▶ **Source material**
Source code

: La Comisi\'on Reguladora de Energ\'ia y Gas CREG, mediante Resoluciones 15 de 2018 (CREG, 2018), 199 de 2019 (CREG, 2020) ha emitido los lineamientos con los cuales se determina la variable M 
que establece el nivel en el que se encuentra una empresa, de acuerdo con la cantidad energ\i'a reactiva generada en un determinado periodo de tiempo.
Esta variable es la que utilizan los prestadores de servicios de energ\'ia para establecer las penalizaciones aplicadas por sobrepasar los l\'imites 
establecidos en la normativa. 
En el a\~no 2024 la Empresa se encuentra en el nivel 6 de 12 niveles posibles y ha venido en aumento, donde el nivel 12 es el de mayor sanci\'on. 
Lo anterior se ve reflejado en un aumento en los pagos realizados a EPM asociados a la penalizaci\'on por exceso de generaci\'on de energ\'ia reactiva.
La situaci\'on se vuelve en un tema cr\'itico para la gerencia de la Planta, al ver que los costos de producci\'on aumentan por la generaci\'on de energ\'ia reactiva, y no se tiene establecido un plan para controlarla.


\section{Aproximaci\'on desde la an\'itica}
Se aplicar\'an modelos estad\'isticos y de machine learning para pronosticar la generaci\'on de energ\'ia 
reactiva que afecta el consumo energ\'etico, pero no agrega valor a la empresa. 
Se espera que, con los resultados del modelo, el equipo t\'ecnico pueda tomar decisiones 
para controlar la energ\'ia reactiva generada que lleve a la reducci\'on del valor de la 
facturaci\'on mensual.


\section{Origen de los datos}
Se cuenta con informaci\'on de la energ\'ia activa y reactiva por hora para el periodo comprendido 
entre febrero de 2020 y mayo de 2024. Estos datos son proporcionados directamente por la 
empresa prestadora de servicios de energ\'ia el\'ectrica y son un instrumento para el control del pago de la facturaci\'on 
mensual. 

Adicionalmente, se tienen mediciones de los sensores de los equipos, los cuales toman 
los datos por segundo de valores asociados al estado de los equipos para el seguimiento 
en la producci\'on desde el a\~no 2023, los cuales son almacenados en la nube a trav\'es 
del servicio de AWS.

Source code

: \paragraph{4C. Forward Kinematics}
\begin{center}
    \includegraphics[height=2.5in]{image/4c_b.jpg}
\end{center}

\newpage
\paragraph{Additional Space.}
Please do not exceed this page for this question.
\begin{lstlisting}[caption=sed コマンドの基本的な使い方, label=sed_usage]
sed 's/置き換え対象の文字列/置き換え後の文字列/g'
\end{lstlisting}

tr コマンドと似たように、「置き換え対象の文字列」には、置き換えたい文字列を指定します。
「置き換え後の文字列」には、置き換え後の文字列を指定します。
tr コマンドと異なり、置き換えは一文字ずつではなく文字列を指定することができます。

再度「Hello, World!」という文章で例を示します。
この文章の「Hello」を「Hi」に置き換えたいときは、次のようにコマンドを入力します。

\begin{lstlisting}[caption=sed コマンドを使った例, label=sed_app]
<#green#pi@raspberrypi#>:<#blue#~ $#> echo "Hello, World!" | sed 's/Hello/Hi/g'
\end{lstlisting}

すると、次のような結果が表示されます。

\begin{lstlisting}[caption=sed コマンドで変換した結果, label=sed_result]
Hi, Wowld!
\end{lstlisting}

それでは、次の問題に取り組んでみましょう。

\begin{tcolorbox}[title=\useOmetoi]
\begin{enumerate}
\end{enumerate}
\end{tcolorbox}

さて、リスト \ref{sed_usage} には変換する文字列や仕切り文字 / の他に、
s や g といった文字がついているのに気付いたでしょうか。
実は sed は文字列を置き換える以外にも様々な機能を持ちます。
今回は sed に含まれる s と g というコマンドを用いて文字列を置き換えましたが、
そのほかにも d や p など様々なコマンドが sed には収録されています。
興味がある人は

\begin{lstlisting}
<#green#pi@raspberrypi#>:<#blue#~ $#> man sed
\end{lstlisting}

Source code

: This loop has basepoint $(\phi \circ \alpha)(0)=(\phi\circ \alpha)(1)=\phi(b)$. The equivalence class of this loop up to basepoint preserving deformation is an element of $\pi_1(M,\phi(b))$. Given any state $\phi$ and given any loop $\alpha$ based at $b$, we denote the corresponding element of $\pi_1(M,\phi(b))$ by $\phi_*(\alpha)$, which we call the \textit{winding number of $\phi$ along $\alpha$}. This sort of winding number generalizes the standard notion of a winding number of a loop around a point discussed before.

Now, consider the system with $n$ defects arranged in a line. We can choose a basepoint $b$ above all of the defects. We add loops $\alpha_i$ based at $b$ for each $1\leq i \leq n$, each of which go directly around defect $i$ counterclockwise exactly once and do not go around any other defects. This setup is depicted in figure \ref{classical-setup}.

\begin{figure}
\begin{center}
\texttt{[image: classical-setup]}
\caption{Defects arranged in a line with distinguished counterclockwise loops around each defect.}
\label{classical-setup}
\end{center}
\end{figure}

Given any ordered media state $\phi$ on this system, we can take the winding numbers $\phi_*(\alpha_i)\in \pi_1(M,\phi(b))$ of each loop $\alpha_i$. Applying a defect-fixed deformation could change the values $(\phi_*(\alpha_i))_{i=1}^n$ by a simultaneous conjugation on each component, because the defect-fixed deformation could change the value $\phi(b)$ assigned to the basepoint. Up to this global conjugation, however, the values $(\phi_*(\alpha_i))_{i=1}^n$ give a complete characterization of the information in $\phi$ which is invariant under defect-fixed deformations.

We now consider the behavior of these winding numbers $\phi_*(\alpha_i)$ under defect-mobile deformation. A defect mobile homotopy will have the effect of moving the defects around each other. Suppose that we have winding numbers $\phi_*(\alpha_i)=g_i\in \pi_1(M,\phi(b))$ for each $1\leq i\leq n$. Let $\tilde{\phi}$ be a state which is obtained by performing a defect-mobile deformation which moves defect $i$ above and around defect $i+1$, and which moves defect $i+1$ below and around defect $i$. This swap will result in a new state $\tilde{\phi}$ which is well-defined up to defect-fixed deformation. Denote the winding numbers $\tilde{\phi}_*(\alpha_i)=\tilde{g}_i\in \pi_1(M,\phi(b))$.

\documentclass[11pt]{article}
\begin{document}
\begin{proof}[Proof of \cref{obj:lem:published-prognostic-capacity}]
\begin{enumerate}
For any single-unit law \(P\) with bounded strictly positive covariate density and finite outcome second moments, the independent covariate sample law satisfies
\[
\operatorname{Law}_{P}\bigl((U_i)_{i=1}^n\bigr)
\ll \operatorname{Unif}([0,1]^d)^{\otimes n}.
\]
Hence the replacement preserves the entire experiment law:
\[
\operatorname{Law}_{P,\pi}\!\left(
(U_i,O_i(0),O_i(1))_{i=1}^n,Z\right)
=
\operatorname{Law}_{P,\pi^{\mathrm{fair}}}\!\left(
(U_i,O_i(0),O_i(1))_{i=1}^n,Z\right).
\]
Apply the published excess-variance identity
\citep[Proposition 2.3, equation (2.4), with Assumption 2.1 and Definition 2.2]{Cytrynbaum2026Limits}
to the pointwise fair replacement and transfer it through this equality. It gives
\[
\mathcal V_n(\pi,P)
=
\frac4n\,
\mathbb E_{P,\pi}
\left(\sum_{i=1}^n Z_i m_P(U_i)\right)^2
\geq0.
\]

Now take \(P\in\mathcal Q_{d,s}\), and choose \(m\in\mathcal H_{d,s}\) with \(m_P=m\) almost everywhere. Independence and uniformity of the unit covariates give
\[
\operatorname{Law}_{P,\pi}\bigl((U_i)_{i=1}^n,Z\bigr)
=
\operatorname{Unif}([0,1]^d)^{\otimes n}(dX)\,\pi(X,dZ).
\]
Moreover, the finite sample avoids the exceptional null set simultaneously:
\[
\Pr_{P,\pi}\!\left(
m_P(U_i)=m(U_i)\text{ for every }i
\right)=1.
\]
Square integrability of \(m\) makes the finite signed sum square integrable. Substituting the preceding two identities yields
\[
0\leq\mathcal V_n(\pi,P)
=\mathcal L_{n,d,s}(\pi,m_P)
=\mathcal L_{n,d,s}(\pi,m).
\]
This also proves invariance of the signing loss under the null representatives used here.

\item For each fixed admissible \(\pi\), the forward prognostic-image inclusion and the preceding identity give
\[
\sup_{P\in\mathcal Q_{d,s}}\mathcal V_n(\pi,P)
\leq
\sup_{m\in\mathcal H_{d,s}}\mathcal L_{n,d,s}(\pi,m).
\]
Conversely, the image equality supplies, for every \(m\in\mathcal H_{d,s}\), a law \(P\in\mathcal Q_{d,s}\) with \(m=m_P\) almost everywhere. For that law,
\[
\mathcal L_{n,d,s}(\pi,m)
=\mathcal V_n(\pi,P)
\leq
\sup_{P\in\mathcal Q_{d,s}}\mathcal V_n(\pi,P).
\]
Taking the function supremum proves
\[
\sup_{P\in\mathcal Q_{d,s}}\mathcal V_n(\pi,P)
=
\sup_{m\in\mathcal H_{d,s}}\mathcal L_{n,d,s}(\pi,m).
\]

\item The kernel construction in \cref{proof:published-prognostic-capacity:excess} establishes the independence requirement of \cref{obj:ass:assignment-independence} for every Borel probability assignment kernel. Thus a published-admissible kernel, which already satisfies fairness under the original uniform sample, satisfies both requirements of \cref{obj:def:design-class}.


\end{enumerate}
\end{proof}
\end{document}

▶ **Exercise**
Your answer must be every line from the entries that contains the string "desde", copied as it stands.

▶ **Response area**
\section{Aproximaci\'on desde la an\'itica}
en la producci\'on desde el a\~no 2023, los cuales son almacenados en la nube a trav\'es 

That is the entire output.